• Problem
Lines from the top of the entries through the line that has "The crux---developed in" must be duplicated exactly, and no others.

• Exercise data

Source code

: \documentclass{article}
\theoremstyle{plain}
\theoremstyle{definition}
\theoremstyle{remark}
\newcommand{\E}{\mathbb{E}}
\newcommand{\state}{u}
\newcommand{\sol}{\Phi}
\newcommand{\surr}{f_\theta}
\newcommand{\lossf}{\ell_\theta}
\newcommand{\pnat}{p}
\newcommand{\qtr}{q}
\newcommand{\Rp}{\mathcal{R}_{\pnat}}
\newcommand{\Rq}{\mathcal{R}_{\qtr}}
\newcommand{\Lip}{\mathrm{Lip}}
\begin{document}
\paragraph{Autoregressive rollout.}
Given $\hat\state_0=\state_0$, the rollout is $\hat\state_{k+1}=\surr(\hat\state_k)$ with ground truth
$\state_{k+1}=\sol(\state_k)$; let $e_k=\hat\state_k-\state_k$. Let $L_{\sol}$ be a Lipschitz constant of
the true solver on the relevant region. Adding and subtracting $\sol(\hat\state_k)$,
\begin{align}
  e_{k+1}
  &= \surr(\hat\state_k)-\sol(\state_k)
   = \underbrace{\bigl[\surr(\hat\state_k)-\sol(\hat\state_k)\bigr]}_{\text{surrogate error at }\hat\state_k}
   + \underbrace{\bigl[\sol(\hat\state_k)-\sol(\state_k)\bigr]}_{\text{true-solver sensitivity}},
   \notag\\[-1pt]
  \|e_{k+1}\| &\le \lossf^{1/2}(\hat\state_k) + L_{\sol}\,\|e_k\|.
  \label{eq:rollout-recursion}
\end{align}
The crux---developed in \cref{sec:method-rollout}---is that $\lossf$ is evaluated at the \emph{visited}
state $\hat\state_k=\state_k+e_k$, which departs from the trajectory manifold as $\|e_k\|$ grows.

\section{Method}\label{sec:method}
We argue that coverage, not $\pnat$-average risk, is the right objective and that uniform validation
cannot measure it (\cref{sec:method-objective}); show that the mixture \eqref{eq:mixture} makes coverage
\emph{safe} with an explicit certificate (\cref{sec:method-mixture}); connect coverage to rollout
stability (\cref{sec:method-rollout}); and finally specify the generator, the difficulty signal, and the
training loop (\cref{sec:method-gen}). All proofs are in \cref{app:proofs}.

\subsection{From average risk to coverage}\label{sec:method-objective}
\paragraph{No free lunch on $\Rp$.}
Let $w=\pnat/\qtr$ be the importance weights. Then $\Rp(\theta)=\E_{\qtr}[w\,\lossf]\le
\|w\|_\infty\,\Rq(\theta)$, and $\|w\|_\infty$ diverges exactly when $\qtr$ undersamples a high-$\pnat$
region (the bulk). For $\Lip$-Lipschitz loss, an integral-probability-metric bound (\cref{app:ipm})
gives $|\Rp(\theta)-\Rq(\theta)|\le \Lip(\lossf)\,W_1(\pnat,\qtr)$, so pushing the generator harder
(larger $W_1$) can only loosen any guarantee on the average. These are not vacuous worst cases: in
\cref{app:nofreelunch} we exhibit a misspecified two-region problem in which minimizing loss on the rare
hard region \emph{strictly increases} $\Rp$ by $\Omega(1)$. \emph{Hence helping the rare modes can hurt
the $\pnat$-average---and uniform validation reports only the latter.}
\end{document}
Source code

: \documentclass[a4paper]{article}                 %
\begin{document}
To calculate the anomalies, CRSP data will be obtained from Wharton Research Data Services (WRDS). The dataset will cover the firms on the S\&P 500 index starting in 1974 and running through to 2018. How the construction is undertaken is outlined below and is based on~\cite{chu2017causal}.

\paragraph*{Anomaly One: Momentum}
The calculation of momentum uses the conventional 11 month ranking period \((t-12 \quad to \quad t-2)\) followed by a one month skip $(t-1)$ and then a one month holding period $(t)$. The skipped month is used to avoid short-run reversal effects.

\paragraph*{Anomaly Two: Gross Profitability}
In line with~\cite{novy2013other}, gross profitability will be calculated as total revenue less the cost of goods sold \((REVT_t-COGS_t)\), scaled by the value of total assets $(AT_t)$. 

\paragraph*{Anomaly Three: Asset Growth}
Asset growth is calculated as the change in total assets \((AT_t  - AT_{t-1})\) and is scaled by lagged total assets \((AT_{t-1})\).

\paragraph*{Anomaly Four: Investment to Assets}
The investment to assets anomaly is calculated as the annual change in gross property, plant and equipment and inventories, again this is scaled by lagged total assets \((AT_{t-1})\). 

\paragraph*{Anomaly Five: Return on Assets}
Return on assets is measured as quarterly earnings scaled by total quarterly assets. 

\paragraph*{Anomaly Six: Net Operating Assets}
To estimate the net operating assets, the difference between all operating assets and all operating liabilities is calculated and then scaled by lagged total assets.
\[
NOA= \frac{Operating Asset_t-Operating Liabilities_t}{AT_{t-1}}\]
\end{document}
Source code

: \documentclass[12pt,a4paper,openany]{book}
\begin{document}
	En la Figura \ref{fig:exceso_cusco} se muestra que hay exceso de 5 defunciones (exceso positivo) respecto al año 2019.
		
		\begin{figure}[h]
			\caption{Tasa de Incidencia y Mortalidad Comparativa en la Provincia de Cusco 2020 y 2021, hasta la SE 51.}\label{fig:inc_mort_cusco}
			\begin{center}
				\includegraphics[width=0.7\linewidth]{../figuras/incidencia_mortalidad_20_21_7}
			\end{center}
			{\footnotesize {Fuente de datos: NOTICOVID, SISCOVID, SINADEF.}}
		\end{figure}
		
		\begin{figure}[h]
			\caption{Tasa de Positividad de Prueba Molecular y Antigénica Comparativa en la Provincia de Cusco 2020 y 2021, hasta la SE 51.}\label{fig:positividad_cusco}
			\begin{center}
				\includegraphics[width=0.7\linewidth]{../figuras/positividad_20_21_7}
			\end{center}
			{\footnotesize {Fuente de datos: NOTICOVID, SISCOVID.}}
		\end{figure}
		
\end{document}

• Written reply
Source code

: \documentclass{article}
\theoremstyle{plain}
\theoremstyle{definition}
\theoremstyle{remark}
\newcommand{\E}{\mathbb{E}}
\newcommand{\state}{u}
\newcommand{\sol}{\Phi}
\newcommand{\surr}{f_\theta}
\newcommand{\lossf}{\ell_\theta}
\newcommand{\pnat}{p}
\newcommand{\qtr}{q}
\newcommand{\Rp}{\mathcal{R}_{\pnat}}
\newcommand{\Rq}{\mathcal{R}_{\qtr}}
\newcommand{\Lip}{\mathrm{Lip}}
\begin{document}
\paragraph{Autoregressive rollout.}
Given $\hat\state_0=\state_0$, the rollout is $\hat\state_{k+1}=\surr(\hat\state_k)$ with ground truth
$\state_{k+1}=\sol(\state_k)$; let $e_k=\hat\state_k-\state_k$. Let $L_{\sol}$ be a Lipschitz constant of
the true solver on the relevant region. Adding and subtracting $\sol(\hat\state_k)$,
\begin{align}
  e_{k+1}
  &= \surr(\hat\state_k)-\sol(\state_k)
   = \underbrace{\bigl[\surr(\hat\state_k)-\sol(\hat\state_k)\bigr]}_{\text{surrogate error at }\hat\state_k}
   + \underbrace{\bigl[\sol(\hat\state_k)-\sol(\state_k)\bigr]}_{\text{true-solver sensitivity}},
   \notag\\[-1pt]
  \|e_{k+1}\| &\le \lossf^{1/2}(\hat\state_k) + L_{\sol}\,\|e_k\|.
  \label{eq:rollout-recursion}
\end{align}
The crux---developed in \cref{sec:method-rollout}---is that $\lossf$ is evaluated at the \emph{visited}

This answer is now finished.